Go through the listing below and show each line that has the word "figures".
[DATA FOR THE TASK]
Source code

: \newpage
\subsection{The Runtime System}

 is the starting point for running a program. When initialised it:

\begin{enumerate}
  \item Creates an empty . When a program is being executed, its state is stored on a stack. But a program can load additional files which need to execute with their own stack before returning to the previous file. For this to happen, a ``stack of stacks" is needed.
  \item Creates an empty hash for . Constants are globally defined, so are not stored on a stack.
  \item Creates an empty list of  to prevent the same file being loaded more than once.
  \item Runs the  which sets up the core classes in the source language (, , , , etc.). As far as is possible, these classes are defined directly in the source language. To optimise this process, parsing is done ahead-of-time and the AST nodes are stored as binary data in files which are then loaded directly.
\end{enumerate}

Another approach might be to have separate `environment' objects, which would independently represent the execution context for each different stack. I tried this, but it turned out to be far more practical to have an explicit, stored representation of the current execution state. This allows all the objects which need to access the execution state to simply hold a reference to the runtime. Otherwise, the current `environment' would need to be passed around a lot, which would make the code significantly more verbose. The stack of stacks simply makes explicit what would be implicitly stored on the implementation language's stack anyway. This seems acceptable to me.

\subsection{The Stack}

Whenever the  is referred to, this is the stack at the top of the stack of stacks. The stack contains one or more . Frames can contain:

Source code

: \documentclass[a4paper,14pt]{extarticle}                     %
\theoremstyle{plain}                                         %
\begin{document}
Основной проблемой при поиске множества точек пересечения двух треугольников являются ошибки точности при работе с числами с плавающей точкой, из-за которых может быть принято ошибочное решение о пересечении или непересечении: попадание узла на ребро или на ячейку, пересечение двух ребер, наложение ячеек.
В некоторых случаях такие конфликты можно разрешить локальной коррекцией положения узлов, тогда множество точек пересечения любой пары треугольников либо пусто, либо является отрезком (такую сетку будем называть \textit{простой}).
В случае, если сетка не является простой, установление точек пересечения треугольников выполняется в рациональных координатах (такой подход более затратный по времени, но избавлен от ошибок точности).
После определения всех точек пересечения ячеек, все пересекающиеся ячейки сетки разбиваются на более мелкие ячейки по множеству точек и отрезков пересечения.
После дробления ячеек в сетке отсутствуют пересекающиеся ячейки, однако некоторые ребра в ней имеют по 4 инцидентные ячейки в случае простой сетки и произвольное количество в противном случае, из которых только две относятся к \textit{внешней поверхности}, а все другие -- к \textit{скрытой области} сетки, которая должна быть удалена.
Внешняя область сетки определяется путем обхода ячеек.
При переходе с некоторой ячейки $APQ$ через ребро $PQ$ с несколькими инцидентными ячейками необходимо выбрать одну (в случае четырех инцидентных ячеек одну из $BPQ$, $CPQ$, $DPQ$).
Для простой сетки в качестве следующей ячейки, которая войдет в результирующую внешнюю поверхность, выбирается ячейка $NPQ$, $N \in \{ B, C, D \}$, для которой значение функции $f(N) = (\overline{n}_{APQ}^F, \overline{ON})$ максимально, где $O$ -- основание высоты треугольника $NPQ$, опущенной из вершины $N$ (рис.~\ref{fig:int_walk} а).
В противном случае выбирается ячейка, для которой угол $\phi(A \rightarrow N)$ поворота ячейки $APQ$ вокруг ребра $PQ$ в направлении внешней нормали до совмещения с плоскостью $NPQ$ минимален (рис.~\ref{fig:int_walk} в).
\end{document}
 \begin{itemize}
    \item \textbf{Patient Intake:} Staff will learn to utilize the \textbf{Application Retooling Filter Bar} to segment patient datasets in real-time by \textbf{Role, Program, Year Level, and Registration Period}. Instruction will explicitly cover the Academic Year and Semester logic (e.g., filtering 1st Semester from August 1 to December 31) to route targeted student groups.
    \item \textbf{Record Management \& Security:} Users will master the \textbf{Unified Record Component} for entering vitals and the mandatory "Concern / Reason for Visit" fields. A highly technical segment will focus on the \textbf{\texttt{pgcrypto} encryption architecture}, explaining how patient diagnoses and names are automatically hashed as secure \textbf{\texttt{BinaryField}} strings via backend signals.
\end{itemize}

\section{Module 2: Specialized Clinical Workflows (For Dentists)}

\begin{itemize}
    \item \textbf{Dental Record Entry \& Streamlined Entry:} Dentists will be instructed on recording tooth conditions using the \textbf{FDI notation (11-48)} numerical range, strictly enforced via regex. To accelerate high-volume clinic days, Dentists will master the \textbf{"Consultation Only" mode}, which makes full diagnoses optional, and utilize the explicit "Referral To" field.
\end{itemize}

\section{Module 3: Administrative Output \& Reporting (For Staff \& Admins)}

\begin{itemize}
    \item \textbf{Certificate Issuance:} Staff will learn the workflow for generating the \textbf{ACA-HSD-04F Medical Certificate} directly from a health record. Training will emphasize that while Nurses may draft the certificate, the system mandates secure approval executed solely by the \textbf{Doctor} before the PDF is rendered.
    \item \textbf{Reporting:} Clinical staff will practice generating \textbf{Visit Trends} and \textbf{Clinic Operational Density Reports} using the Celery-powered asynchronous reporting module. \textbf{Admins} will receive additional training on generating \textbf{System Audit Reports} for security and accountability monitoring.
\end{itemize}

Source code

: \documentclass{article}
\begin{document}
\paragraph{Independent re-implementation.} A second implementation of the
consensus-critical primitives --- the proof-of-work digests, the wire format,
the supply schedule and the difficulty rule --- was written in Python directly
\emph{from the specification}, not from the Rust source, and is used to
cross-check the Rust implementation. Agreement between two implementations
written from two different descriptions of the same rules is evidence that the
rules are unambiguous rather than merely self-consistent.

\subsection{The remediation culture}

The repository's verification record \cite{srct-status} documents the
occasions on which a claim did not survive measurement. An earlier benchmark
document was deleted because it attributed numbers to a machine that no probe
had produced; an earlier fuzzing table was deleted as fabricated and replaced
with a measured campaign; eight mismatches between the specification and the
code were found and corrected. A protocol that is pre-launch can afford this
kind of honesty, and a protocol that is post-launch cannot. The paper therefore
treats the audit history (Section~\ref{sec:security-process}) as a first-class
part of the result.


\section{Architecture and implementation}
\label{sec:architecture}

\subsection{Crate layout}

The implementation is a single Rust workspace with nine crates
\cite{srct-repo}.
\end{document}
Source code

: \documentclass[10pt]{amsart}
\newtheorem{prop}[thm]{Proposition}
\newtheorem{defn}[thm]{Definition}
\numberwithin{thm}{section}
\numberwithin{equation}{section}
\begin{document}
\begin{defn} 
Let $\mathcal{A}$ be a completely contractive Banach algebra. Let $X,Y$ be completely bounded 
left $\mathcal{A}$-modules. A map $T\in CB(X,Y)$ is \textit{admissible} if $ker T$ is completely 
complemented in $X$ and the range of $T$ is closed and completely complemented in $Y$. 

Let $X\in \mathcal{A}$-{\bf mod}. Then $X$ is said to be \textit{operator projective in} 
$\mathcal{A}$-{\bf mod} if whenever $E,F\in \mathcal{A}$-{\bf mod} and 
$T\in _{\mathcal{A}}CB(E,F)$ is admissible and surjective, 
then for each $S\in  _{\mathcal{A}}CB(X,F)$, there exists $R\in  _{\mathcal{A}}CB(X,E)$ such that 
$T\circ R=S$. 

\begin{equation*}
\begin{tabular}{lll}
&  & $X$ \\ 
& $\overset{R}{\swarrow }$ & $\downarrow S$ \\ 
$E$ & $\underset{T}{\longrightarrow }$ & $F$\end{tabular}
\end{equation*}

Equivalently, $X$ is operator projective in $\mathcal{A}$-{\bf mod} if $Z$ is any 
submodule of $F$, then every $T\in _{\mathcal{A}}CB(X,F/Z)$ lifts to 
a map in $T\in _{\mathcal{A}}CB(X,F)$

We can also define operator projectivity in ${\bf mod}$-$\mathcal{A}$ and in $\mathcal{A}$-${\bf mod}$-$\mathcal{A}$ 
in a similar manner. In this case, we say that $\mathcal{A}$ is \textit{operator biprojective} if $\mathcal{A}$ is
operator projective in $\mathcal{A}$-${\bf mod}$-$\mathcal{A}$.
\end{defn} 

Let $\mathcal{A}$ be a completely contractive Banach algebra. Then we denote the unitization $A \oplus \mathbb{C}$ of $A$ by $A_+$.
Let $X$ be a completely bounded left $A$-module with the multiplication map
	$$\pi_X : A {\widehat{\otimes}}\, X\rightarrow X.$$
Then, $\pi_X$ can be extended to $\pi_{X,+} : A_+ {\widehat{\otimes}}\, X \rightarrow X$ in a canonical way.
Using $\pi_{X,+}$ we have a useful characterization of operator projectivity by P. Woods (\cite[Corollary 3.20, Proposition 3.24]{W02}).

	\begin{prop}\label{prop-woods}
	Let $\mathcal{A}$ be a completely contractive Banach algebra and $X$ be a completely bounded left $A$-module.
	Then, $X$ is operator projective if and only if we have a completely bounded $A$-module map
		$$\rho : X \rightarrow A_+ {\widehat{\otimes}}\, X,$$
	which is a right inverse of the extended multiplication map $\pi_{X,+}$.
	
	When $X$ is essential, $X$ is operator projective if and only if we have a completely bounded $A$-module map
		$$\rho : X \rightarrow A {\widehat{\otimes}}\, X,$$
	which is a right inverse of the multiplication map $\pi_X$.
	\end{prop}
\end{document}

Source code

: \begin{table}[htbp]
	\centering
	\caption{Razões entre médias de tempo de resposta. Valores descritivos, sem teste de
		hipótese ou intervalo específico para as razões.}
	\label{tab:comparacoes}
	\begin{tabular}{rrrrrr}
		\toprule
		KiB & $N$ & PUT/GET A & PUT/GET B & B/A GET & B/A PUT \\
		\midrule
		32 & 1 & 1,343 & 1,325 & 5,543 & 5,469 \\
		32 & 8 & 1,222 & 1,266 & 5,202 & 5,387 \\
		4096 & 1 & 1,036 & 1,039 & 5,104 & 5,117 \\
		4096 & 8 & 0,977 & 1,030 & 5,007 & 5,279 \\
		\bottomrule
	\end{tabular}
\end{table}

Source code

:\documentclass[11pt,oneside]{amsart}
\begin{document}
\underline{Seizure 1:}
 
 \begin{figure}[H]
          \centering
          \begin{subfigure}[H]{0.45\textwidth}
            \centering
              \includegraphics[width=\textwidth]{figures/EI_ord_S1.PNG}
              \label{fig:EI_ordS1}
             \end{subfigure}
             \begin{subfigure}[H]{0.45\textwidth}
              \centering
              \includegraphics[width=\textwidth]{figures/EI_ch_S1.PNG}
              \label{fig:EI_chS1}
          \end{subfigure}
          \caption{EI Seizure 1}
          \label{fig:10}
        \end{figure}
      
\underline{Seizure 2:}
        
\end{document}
[/DATA FOR THE TASK]
**YOUR RESPONSE**
              \includegraphics[width=\textwidth]{figures/EI_ord_S1.PNG}
              \includegraphics[width=\textwidth]{figures/EI_ch_S1.PNG}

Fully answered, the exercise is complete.